• [Dataset entries]:

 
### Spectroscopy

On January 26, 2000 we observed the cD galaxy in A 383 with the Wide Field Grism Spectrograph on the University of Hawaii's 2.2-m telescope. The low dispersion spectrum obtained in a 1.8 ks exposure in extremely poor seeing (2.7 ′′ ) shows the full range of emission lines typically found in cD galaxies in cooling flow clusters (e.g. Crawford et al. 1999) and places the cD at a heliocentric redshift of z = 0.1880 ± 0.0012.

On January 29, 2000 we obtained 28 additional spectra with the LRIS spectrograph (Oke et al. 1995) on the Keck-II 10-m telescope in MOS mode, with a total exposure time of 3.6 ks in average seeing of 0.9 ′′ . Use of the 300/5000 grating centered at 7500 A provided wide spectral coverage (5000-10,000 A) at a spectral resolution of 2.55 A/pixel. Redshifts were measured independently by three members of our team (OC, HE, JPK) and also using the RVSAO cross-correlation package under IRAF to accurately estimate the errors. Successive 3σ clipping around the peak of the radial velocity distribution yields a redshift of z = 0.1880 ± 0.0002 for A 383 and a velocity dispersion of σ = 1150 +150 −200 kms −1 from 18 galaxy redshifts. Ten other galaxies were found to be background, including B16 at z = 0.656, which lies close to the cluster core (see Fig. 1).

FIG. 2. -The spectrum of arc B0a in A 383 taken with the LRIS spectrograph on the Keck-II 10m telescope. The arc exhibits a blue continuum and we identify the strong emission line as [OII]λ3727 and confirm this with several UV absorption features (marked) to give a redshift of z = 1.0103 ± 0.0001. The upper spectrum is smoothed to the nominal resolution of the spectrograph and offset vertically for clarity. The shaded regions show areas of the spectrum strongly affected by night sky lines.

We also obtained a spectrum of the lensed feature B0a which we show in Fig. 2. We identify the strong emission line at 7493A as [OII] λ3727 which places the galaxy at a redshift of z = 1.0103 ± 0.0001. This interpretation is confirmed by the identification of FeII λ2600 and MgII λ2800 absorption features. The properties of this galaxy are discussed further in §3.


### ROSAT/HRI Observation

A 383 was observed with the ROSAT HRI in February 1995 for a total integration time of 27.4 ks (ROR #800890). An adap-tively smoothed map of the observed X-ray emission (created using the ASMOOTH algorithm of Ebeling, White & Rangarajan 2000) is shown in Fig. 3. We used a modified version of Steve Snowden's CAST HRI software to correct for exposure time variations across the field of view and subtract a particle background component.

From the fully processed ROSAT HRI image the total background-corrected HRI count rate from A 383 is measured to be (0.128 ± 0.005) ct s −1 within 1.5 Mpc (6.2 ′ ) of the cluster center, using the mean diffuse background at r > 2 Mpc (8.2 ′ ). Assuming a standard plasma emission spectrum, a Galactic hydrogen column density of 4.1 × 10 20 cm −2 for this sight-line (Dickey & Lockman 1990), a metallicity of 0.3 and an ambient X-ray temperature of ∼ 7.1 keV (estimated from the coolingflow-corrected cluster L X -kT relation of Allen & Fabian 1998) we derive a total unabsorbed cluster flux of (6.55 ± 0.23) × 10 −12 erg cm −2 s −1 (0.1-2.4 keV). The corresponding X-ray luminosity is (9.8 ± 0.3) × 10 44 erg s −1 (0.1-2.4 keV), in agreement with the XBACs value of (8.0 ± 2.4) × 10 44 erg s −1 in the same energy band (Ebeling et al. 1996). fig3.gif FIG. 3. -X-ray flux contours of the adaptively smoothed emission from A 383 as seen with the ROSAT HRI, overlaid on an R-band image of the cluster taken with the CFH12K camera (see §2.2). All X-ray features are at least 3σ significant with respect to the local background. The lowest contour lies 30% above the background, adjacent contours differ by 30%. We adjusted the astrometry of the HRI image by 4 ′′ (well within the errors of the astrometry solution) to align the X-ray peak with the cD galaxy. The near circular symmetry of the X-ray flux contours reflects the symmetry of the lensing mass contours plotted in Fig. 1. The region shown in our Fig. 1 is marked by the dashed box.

• [Directions]: From the first line of the listing above through the line that contains "On January 26, 2000", set down each line without alteration, and nothing else.

• [Reply]:
### Spectroscopy

On January 26, 2000 we observed the cD galaxy in A 383 with the Wide Field Grism Spectrograph on the University of Hawaii's 2.2-m telescope. The low dispersion spectrum obtained in a 1.8 ks exposure in extremely poor seeing (2.7 ′′ ) shows the full range of emission lines typically found in cD galaxies in cooling flow clusters (e.g. Crawford et al. 1999) and places the cD at a heliocentric redshift of z = 0.1880 ± 0.0012.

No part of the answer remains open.